Yeah, I can understand when the lender has to refund, then you can "act" like it took place at closing, but it would seem more difficult to convey that when you need to request more money.

If you receive an estimated or proposed amount for property taxes from the county for that year and then the actual statement comes in later with an increased amount, is this the same thing as the "out" mentioned in the Official Interpretation to 12 CFR 1026.19(f)(2)(iii)? Seems like it may fit, but also sounds more like the lender has a firm amount in existence and then raised the taxes. Whereas, in my example it is just that the taxes were "proposed" and the actual amount was higher.

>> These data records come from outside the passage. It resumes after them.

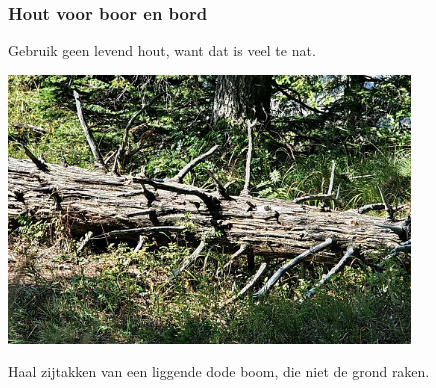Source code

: \documentclass[a4paper, handout]{beamer}
\begin{document}
\begin{frame}
	\frametitle{Hout voor boor en bord}
	Gebruik geen levend hout, want dat is veel te nat.

		\includegraphics[width=0.80\textwidth]{dode-boom}

	Haal zijtakken van een liggende dode boom, die niet de grond raken.
\end{frame}
\end{document}
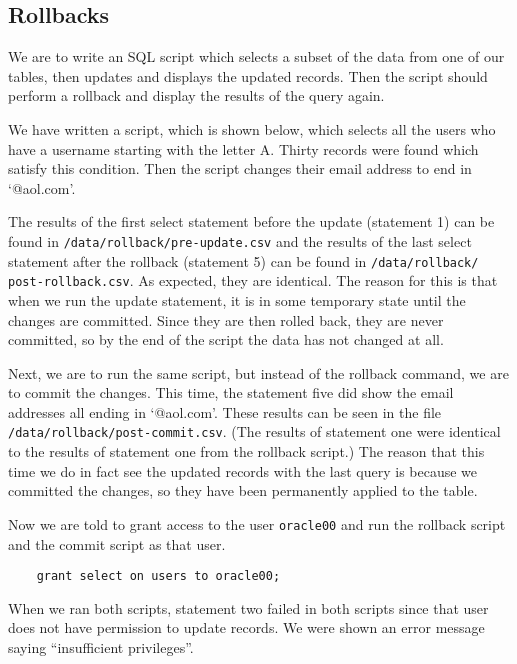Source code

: \subsection{Rollbacks}

We are to write an SQL script which selects a subset of the data from one of our tables, then updates and displays the updated records. Then the script should perform a rollback and display the results of the query again.

We have written a script, which is shown below, which selects all the users who have a username starting with the letter A. Thirty records were found which satisfy this condition. Then the script changes their email address to end in `@aol.com'.


The results of the first select statement before the update (statement 1) can be found in \verb`/data/rollback/pre-update.csv` and the results of the last select statement after the rollback (statement 5) can be found in \verb`/data/rollback/` \verb`post-rollback.csv`. As expected, they are identical. The reason for this is that when we run the update statement, it is in some temporary state until the changes are committed. Since they are then rolled back, they are never committed, so by the end of the script the data has not changed at all.

Next, we are to run the same script, but instead of the rollback command, we are to commit the changes. This time, the statement five did show the email addresses all ending in `@aol.com'. These results can be seen in the file \verb`/data/rollback/post-commit.csv`. (The results of statement one were identical to the results of statement one from the rollback script.) The reason that this time we do in fact see the updated records with the last query is because we committed the changes, so they have been permanently applied to the table.

Now we are told to grant access to the user \verb`oracle00` and run the rollback script and the commit script as that user.

\begin{verbatim}
	grant select on users to oracle00;
\end{verbatim}

When we ran both scripts, statement two failed in both scripts since that user does not have permission to update records. We were shown an error message saying ``insufficient privileges''.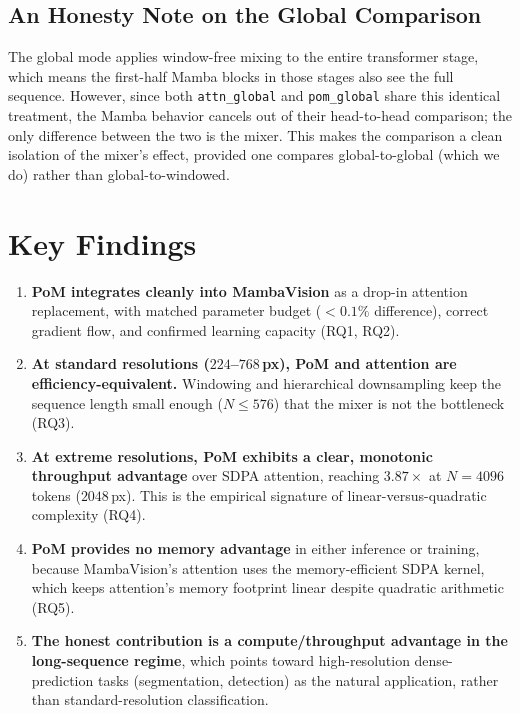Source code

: \documentclass[11pt,a4paper]{article}
\begin{document}
\subsection{An Honesty Note on the Global Comparison}

The global mode applies window-free mixing to the entire transformer stage, which means the first-half Mamba blocks in those stages also see the full sequence. However, since both \texttt{attn\_global} and \texttt{pom\_global} share this identical treatment, the Mamba behavior cancels out of their head-to-head comparison; the only difference between the two is the mixer. This makes the comparison a clean isolation of the mixer's effect, provided one compares global-to-global (which we do) rather than global-to-windowed.

\section{Key Findings}

\begin{enumerate}[leftmargin=1.6em]
    \item \textbf{PoM integrates cleanly into MambaVision} as a drop-in attention replacement, with matched parameter budget ($<0.1\%$ difference), correct gradient flow, and confirmed learning capacity (RQ1, RQ2).
    \item \textbf{At standard resolutions ($224$--$768$\,px), PoM and attention are efficiency-equivalent.} Windowing and hierarchical downsampling keep the sequence length small enough ($N \le 576$) that the mixer is not the bottleneck (RQ3).
    \item \textbf{At extreme resolutions, PoM exhibits a clear, monotonic throughput advantage} over SDPA attention, reaching $3.87\times$ at $N=4096$ tokens ($2048$\,px). This is the empirical signature of linear-versus-quadratic complexity (RQ4).
    \item \textbf{PoM provides no memory advantage} in either inference or training, because MambaVision's attention uses the memory-efficient SDPA kernel, which keeps attention's memory footprint linear despite quadratic arithmetic (RQ5).
    \item \textbf{The honest contribution is a compute/throughput advantage in the long-sequence regime}, which points toward high-resolution dense-prediction tasks (segmentation, detection) as the natural application, rather than standard-resolution classification.
\end{enumerate}
\end{document}
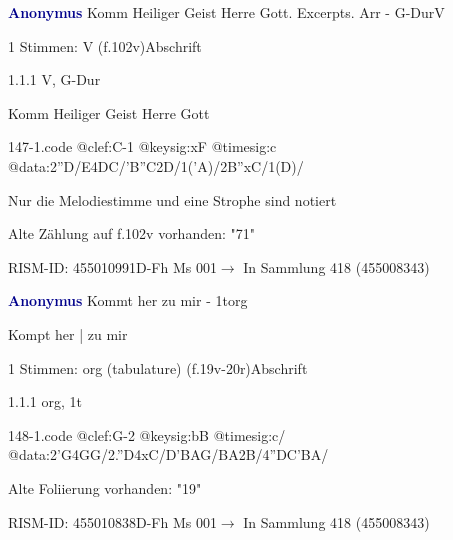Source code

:\documentclass[twocolumn]{book}
\begin{document}
\par \vspace{7pt} \textcolor{darkblue}{\textbf{Anonymus  }}\hfillplus{\textbf{[147]}}\newline Komm Heiliger Geist Herre Gott. Excerpts. Arr - G-Dur\newline V
\par \begin{itshape}\end{itshape} 
\par \textcolor{darkblue}{}  1 Stimmen: V  (f.102v)\newline Abschrift
\par 1.1.1  V, G-Dur\newline \begin{footnotesize} Komm Heiliger Geist Herre Gott \end{footnotesize}  
\begin{filecontents*}{147-1.code}
@clef:C-1
@keysig:xF
@timesig:c
@data:2''D/E4DC/'B''C2D/1('A)/2B''xC/1(D)/
\end{filecontents*}
\newline
%
\par Nur die Melodiestimme und eine Strophe sind notiert
\par Alte Zählung auf f.102v vorhanden: "71"
\par RISM-ID: 455010991\newline D-Fh  Ms 001\newline $\rightarrow$ In Sammlung 418 (455008343)
      
\par \vspace{7pt} \textcolor{darkblue}{\textbf{Anonymus  }}\hfillplus{\textbf{[148]}}\newline Kommt her zu mir - 1t\newline org
\par \begin{itshape}[f.19v, at left:] Kompt her | zu mir\end{itshape} 
\par \textcolor{darkblue}{}  1 Stimmen: org (tabulature)  (f.19v-20r)\newline Abschrift
\par 1.1.1  org, 1t  
\begin{filecontents*}{148-1.code}
@clef:G-2
@keysig:bB
@timesig:c/
@data:2'G4GG/2.''D4xC/D'BAG/BA2B/4''DC'BA/
\end{filecontents*}
\newline
%
\par Alte Foliierung vorhanden: "19"
\par RISM-ID: 455010838\newline D-Fh  Ms 001\newline $\rightarrow$ In Sammlung 418 (455008343)
      
\end{document}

[Assume consummation occurs on a Monday and the security instrument is recorded on Tuesday, the day after consummation. Assume further that ten days after consummation the municipality in which the property is located raises property tax rates effective after the date on which settlement concludes. Section 1026.19(f)(2)(iii) does not require the creditor to provide the consumer with corrected disclosures because the increase in property tax rates is not in connection with the settlement of the transaction.]
Posted By: Compliance NABW

Re: Post-Closing information, but borrower owes - 03/30/18 01:26 PM

Thanks for the responses, Randy and John. So, would you just "act" like it was paid at closing on the CD? Or, perhaps in this particular case, just don't send a corrected CD based on the Official Interpretation cited above?